Les paradis fiscaux n’ont jamais été aussi prospères et nombreux qu’aujourd’hui. Combien sont-ils ? Le groupe Attac (Association pour la taxation des transactions financières pour l’aide aux citoyens) en recense entre 60 et 90, comptabilisant tous les territoires et les Etats qui offrent un régime législatif et fiscal favorable aux détenteurs de capitaux. De son côté, l’OCDE (Organisation de coopération et de développement économiques) a établi une liste de 47 régimes fiscaux préférentiels de par le monde, dont 35 peuvent être qualifiés de paradis fiscaux.

Le Forum de stabilité financière (un groupe de travail créé par le FMI) dénombre, lui, 42 zones off-shore et fait la distinction entre celles qui coopèrent avec les autorités de régulation financière (Luxembourg, Suisse, Jersey, Guernesey…), celles qui se montrent moyennement coopératives (Gibraltar, Andorre, Monaco…) et celles qui ne coopèrent pas du tout (les plus nombreuses : elles sont 25, dont le Liechtenstein). Par ailleurs, le Gafi (Groupe d’action financière, qui dépend de l’OCDE) a épinglé 15 Etats qui refusent de coopérer en matière de lutte contre le blanchiment d’argent sale. Parmi ceux-ci, on retrouve surtout des paradis fiscaux, comme le Liechtenstein, les îles Caïman ou Panama.

Les zones off-shore sont apparues dans les années 20. Mais elles se sont surtout développées à partir des années 70, lors de l’émergence d’un grand flux de pétrodollars et dans le contexte de la libéralisation des mouvements de capitaux. Leur histoire est étroitement liée à celle des pays industrialisés. Ce n’est certainement pas un hasard si ceux-ci les ont tolérées jusqu’ici. Mais, depuis quelques années, la tendance semble s’inverser. Les paradis fiscaux sont montrés du doigt, y compris par les grandes institutions internationales. En effet, le phénomène a pris une ampleur telle que l’économie classique en pâtit. Selon un rapport de l’ONU, les actifs cachés dans les établissements bancaires off-shore par les grandes fortunes privées s’élèvent à 200 000 milliards de francs, soit plus de 3% de la richesse mondiale. Et ce bas de laine augmente de 12% chaque année. Il était donc temps de réagir.

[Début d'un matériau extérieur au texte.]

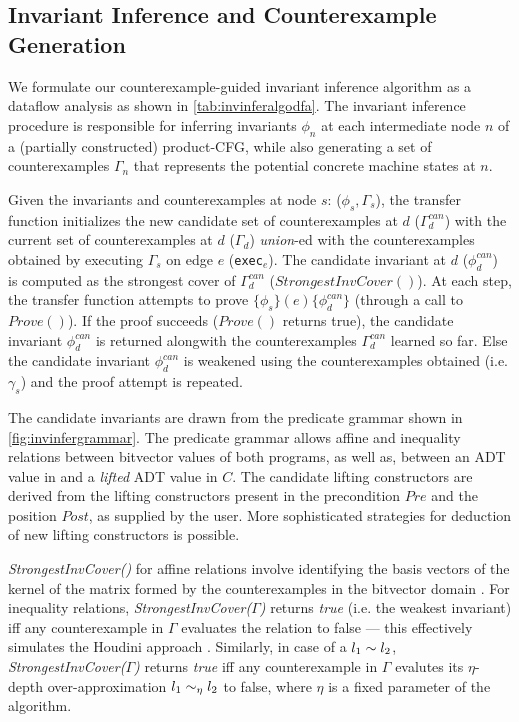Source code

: 


\subsection{Invariant Inference and Counterexample Generation}
\label{sec:invinferalgo}
We formulate our counterexample-guided invariant inference algorithm as a dataflow analysis
as shown in \cref{tab:invinferalgodfa}.
The invariant inference procedure is responsible for inferring invariants $\phi_n$ at each intermediate
node $n$ of a (partially constructed) product-CFG, while also generating a set of counterexamples
$\Gamma_n$ that represents the potential concrete machine states at $n$.

Given the invariants and counterexamples at node $s$: ($\phi_s,\Gamma_s$),
the transfer function initializes the new candidate set of counterexamples at $d$ ($\Gamma^{can}_{d}$)
with the current set of counterexamples at $d$ ($\Gamma_{d}$) {\em union}-ed with
the counterexamples obtained by executing $\Gamma_s$ on edge $e$ ({\tt exec}$_e$).
The candidate invariant at $d$ ($\phi^{can}_d$) is computed as the strongest cover
of $\Gamma^{can}_{d}$ ($StrongestInvCover()$).
At each step, the transfer function attempts to prove $\{\phi_s\} (e) \{\phi^{can}_d\}$
(through a call to $Prove()$).
If the proof succeeds ($Prove()$ returns true), the candidate invariant $\phi^{can}_d$ is returned alongwith
the counterexamples $\Gamma^{can}_d$ learned so far.
Else the candidate invariant $\phi^{can}_d$ is weakened using the counterexamples obtained
(i.e. $\gamma_s$) and the proof attempt is repeated.

The candidate invariants are drawn from the predicate grammar shown in \cref{fig:invinfergrammar}.
The predicate grammar allows affine and inequality relations between bitvector values of both
programs, as well as, \recursiveRelations{} between an ADT value in \SpecL{} and a {\em lifted} ADT value in $C$.
The candidate lifting constructors are derived from the lifting constructors
present in the precondition $Pre$ and the position $Post$, as supplied by the user.
More sophisticated strategies for deduction of new lifting constructors is possible.

{\em StrongestInvCover()} for affine relations involve
identifying the basis vectors of the kernel of the
matrix formed by the counterexamples in the bitvector
domain \cite{esop05,semalign}.
For inequality relations, {\em StrongestInvCover($\Gamma$)}
returns {\em true} (i.e. the weakest invariant) iff any counterexample in $\Gamma$ evaluates the
relation to false --- this effectively simulates the Houdini approach \cite{houdini}.
Similarly, in case of a \recursiveRelation{} $l_1 \sim{} l_2$, {\em StrongestInvCover($\Gamma$)}
returns {\em true} iff any counterexample in $\Gamma$ evalutes its $\eta$-depth over-approximation
$l_1 \sim_\eta l_2$ to false, where $\eta$ is a fixed parameter of the algorithm.


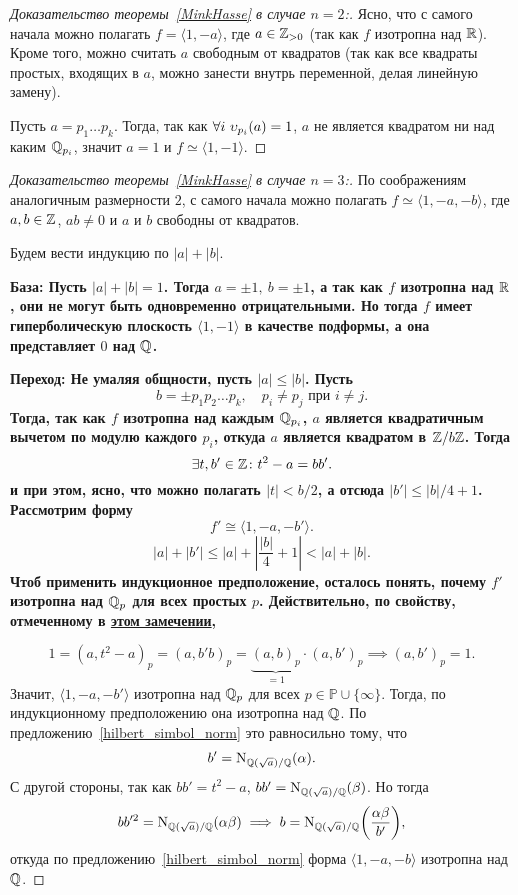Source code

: 	\begin{proof}[Доказательство теоремы~\ref{MinkHasse} в случае $n = 2$:]
		Ясно, что с самого начала можно полагать $f = \langle 1, -a \rangle$, где $a \in \mathbb{Z}_{>0}$ (так как $f$ изотропна над $\mathbb{R}$). Кроме того, можно считать $a$ свободным от квадратов (так как все квадраты простых, входящих в $a$, можно занести внутрь переменной, делая линейную замену).

		 Пусть $a = p_1 \ldots p_k$. Тогда, так как $\forall i \ \upsilon_{p_i}(a) = 1$, $a$ не является квадратом ни над каким $\mathbb{Q}_{p_i}$, значит $a = 1$ и $f \simeq \langle 1, - 1\rangle$.
	\end{proof}
	\begin{proof}[Доказательство теоремы~\ref{MinkHasse} в случае $n = 3$:]
		По соображениям аналогичным размерности $2$, с самого начала можно полагать $f \simeq \langle 1, -a, -b \rangle$, где  $a, b \in \mathbb{Z}$, $ab \neq 0$ и $a$ и $b$ свободны от квадратов. 

		Будем вести индукцию по $|a| + |b|$.

		\bf{База:} Пусть $|a| + |b| = 1$. Тогда $a = \pm 1, \ b = \pm 1$, а так как $f$ изотропна над $\mathbb{R}$, они не могут быть одновременно отрицательными. Но тогда $f$ имеет гиперболическую плоскость $\langle 1, -1 \rangle$ в качестве подформы, а она представляет $0$ над $\mathbb{Q}$. 

		\bf{Переход:} Не умаляя общности, пусть $|a| \le |b|$. Пусть
		\[
			b = \pm p_1 p_2 \ldots p_k, \quad p_i \neq p_j \text{ при } i \neq j.
		\]
		Тогда, так как $f$ изотропна над каждым $\mathbb{Q}_{p_i}$, $a$ является квадратичным вычетом по модулю каждого $p_i$, откуда $a$ является квадратом в $\mathbb{Z}/b\mathbb{Z}$. Тогда 
		\[
			\exists t, b'\in \mathbb{Z}\colon t^2 - a = b b'.
		\]
		и при этом, ясно, что можно полагать $|t| < b/2$, а отсюда $|b'| \le |b|/4 + 1$. Рассмотрим форму 
		\[
			f' \cong \langle 1, -a, -b' \rangle. 
		\]
		\[
			|a| + |b'| \le |a| + \left\lvert \frac{|b|}{4} + 1\right\rvert < |a| + |b|.
		\]
		Чтоб применить индукционное предположение, осталось понять, почему $f'$ изотропна над $\mathbb{Q}_{p}$ для всех простых $p$. Действительно, по свойству, отмеченному в \hyperlink{(1 - a, a)_p}{
		этом замечении}, 

		\[
			1 = (a, t^2 - a)_{p} = (a, b'b)_{p} = \underbrace{(a, b)_{p}}_{= 1} \cdot (a, b')_{p} \implies (a, b')_{p} = 1.
		\]
		Значит, $\langle 1, -a, -b' \rangle$ изотропна над $\mathbb{Q}_{p}$ для всех $p \in \mathbb{P} \cup \{ \infty \}$. Тогда, по индукционному предположению она изотропна над $\mathbb{Q}$. По предложению~\ref{hilbert_simbol_norm} это равносильно тому, что
		\[
			b' = \operatorname{\mathrm{N}}_{\mathbb{Q}(\sqrt{a})/\mathbb{Q}}(\alpha).
		\]
		С другой стороны, так как $b b' = t^2 - a$, $b b' = \operatorname{\mathrm{N}}_{\mathbb{Q}(\sqrt{a})/\mathbb{Q}}(\beta)$. Но тогда 
		\[
			b b'^2 = \Nm_{\Q(\sqrt{a})/\Q}(\alpha \beta) \implies b = \Nm_{\Q(\sqrt{a})/\Q}\lr*{\frac{\alpha \beta}{b'}}, 
		\]
		откуда по предложению~\ref{hilbert_simbol_norm} форма $\langle 1, -a, -b \rangle$ изотропна над $\mathbb{Q}$.
	\end{proof}
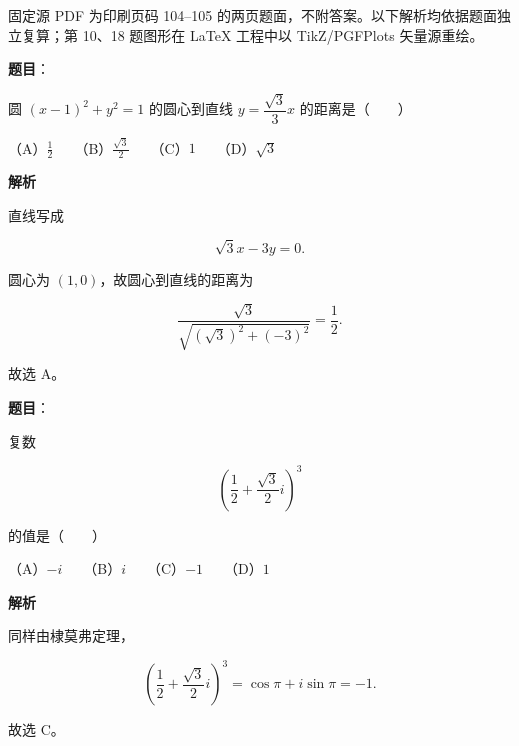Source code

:

\begin{gktip}
固定源 PDF 为印刷页码 104–105 的两页题面，不附答案。以下解析均依据题面独立复算；第 10、18 题图形在 LaTeX 工程中以 TikZ/PGFPlots 矢量源重绘。
\end{gktip}


\begin{answer}

\textbf{题目}：

圆 $(x-1)^2+y^2=1$ 的圆心到直线 $y=\dfrac{\sqrt3}{3}x$ 的距离是\mbox{（　　）}

（A）$\frac12$　　（B）$\frac{\sqrt3}{2}$　　（C）$1$　　（D）$\sqrt3$

\textbf{解析}

直线写成

\nopagebreak[4]
\[
\sqrt3x-3y=0.
\]

圆心为 $(1,0)$，故圆心到直线的距离为

\nopagebreak[4]
\[
\frac{\sqrt3}{\sqrt{(\sqrt3)^2+(-3)^2}}
=\frac12.
\]

故选 A。


\end{answer}
\begin{answer}

\textbf{题目}：

复数

\nopagebreak[4]
\[
\left(\frac12+\frac{\sqrt3}{2}i\right)^3
\]

的值是\mbox{（　　）}

（A）$-i$　　（B）$i$　　（C）$-1$　　（D）$1$

\textbf{解析}

同样由棣莫弗定理，

\nopagebreak[4]
\[
\left(\frac12+\frac{\sqrt3}{2}i\right)^3
=\cos\pi+i\sin\pi=-1.
\]

故选 C。


\end{answer}
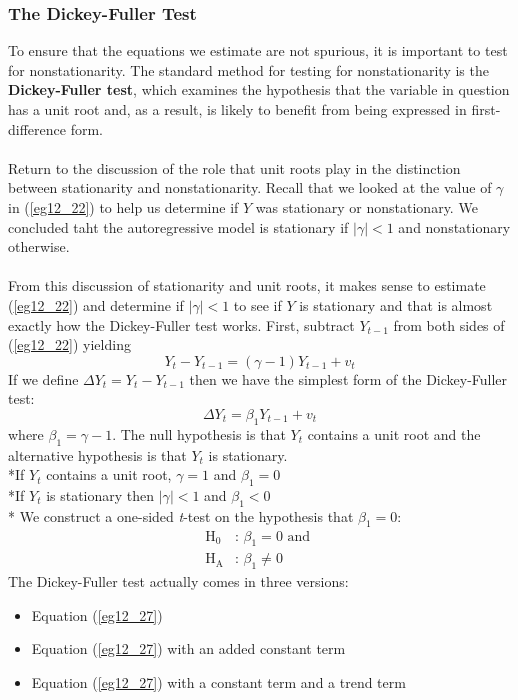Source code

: \documentclass[11pt]{article}
\begin{document}
\subsubsection{The Dickey-Fuller Test}
To ensure that the equations we estimate are not spurious, it is important to test for nonstationarity. The standard method for testing for nonstationarity is the \textbf{Dickey-Fuller test}, which examines the hypothesis that the variable in question has a unit root and, as a result, is likely to benefit from being expressed in first-difference form.\\ \\
Return to the discussion of the role that unit roots play in the distinction between stationarity and nonstationarity. Recall that we looked at the value of $\gamma$ in (\ref{eg12_22}) to help us determine if $Y$ was stationary or nonstationary. We concluded taht the autoregressive model is stationary if $|\gamma|<1$ and nonstationary otherwise. \\ \\
From this discussion of stationarity and unit roots, it makes sense to estimate (\ref{eg12_22}) and determine if $|\gamma|<1$ to see if $Y$ is stationary and that is almost exactly how the Dickey-Fuller test works. First, subtract $Y_{t-1}$ from both sides of (\ref{eg12_22}) yielding
\begin{equation}
Y_t - Y_{t-1} = (\gamma -1)Y_{t-1} + v_t \label{eg12_26}
\end{equation}
If we define $\Delta Y_t = Y_t - Y_{t-1}$ then we have the simplest form of the Dickey-Fuller test:
\begin{equation}
\Delta Y_t =\beta_1Y_{t-1} + v_t \label{eg12_27}
\end{equation}
where $\beta_1 = \gamma - 1$. The null hypothesis is that $Y_t$ contains a unit root and the alternative hypothesis is that $Y_t$ is stationary. \\*If $Y_t$ contains a unit root, $\gamma = 1$ and $\beta_1=0$ \\*If $Y_t$ is stationary then $|\gamma|<1$ and $\beta_1<0$\\*
We construct a one-sided \textit{t}-test on the hypothesis that $\beta_1=0$:
\begin{align*}
 \text{H}_0 & \text{: }\beta_1 = 0 \text{ and }\\ \text{H}_\text{A} & \text{: } \beta_1 \neq 0
\end{align*}
The Dickey-Fuller test actually comes in three versions:
\begin{itemize}
\item Equation (\ref{eg12_27})
\item Equation (\ref{eg12_27}) with an added constant term
\item Equation (\ref{eg12_27}) with a constant term and a trend term
\end{itemize}
\end{document}
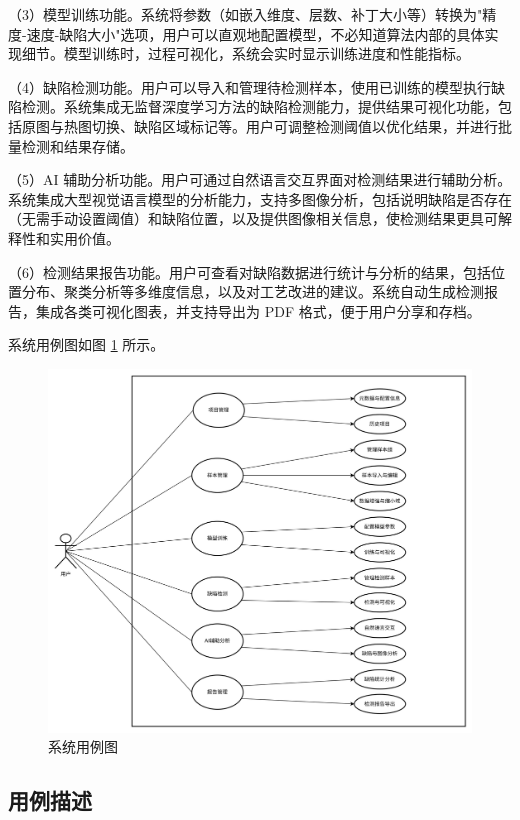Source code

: \documentclass[
  ]{njuthesis}
\begin{document}
（3）模型训练功能。系统将参数（如嵌入维度、层数、补丁大小等）转换为"精度-速度-缺陷大小"选项，用户可以直观地配置模型，不必知道算法内部的具体实现细节。模型训练时，过程可视化，系统会实时显示训练进度和性能指标。

（4）缺陷检测功能。用户可以导入和管理待检测样本，使用已训练的模型执行缺陷检测。系统集成无监督深度学习方法的缺陷检测能力，提供结果可视化功能，包括原图与热图切换、缺陷区域标记等。用户可调整检测阈值以优化结果，并进行批量检测和结果存储。

（5）AI 辅助分析功能。用户可通过自然语言交互界面对检测结果进行辅助分析。系统集成大型视觉语言模型的分析能力，支持多图像分析，包括说明缺陷是否存在（无需手动设置阈值）和缺陷位置，以及提供图像相关信息，使检测结果更具可解释性和实用价值。

（6）检测结果报告功能。用户可查看对缺陷数据进行统计与分析的结果，包括位置分布、聚类分析等多维度信息，以及对工艺改进的建议。系统自动生成检测报告，集成各类可视化图表，并支持导出为 PDF 格式，便于用户分享和存档。

系统用例图如图 \ref{系统用例图} 所示。

\begin{figure}[H]
    \centering
    \includegraphics[width=\textwidth]{images/用例图.png}
    \caption{系统用例图}
    \label{系统用例图}
\end{figure}

\subsection{用例描述}
\end{document}
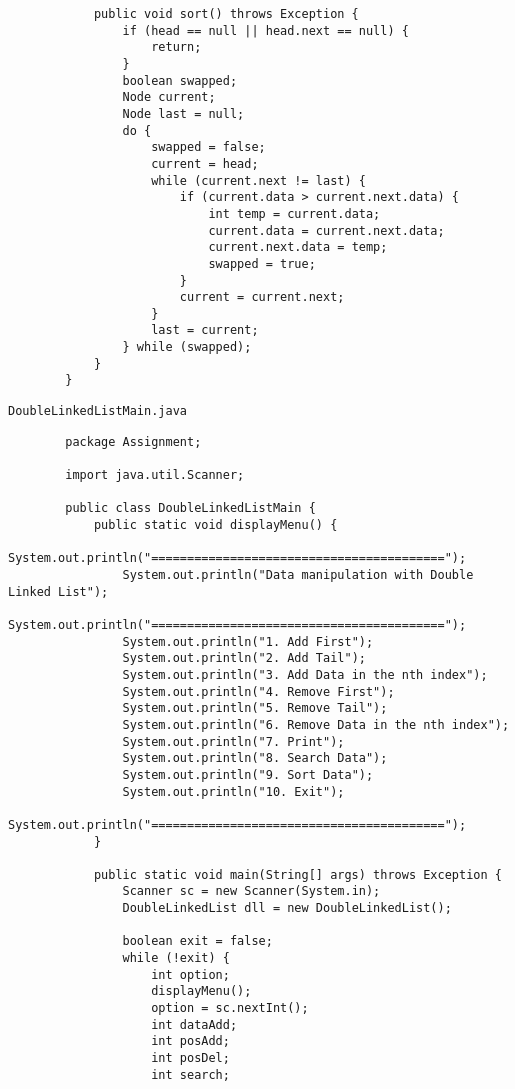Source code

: \documentclass[12pt,titlepage]{article}
\begin{document}
\begin{enumerate}
\begin{verbatim}
            public void sort() throws Exception {
                if (head == null || head.next == null) {
                    return;
                }
                boolean swapped;
                Node current;
                Node last = null;
                do {
                    swapped = false;
                    current = head;
                    while (current.next != last) {
                        if (current.data > current.next.data) {
                            int temp = current.data;
                            current.data = current.next.data;
                            current.next.data = temp;
                            swapped = true;
                        }
                        current = current.next;
                    }
                    last = current;
                } while (swapped);
            }
        }

    \end{verbatim}

    \texttt{DoubleLinkedListMain.java}
    \begin{verbatim}
        package Assignment;

        import java.util.Scanner;

        public class DoubleLinkedListMain {
            public static void displayMenu() {
                System.out.println("=========================================");
                System.out.println("Data manipulation with Double Linked List");
                System.out.println("=========================================");
                System.out.println("1. Add First");
                System.out.println("2. Add Tail");
                System.out.println("3. Add Data in the nth index");
                System.out.println("4. Remove First");
                System.out.println("5. Remove Tail");
                System.out.println("6. Remove Data in the nth index");
                System.out.println("7. Print");
                System.out.println("8. Search Data");
                System.out.println("9. Sort Data");
                System.out.println("10. Exit");
                System.out.println("=========================================");
            }

            public static void main(String[] args) throws Exception {
                Scanner sc = new Scanner(System.in);
                DoubleLinkedList dll = new DoubleLinkedList();
                
                boolean exit = false;
                while (!exit) {
                    int option;
                    displayMenu();
                    option = sc.nextInt();
                    int dataAdd;
                    int posAdd;
                    int posDel;
                    int search;


\end{verbatim}
\end{enumerate}
\end{document}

Pour l’instant, c’est l’Europe qui se trouve en tête du combat. Dans le cadre de l’harmonisation fiscale, les ministres des Finances des Quinze ont adopté, à la fin de novembre 2000, un calendrier pour le démantèlement des eldorados financiers européens avec 2005 comme date ultime. Mais il ne faut pas crier victoire trop vite. En fait de démantèlement, il s’agit de la négocation d’un code de conduite qui n’est pas contraignant juridiquement. Le dossier est d’autant plus délicat que de nombreux Etats européens sont liés à des paradis fiscaux: Grande-Bretagne (îles anglo-normandes, îles Vierges, Gibraltar…), Pays-Bas (Antilles néerlandaises, Aruba), France (Monaco, Andorre), Espagne (Andorre). Sans parler du Luxembourg qui est lui-même un paradis fiscal.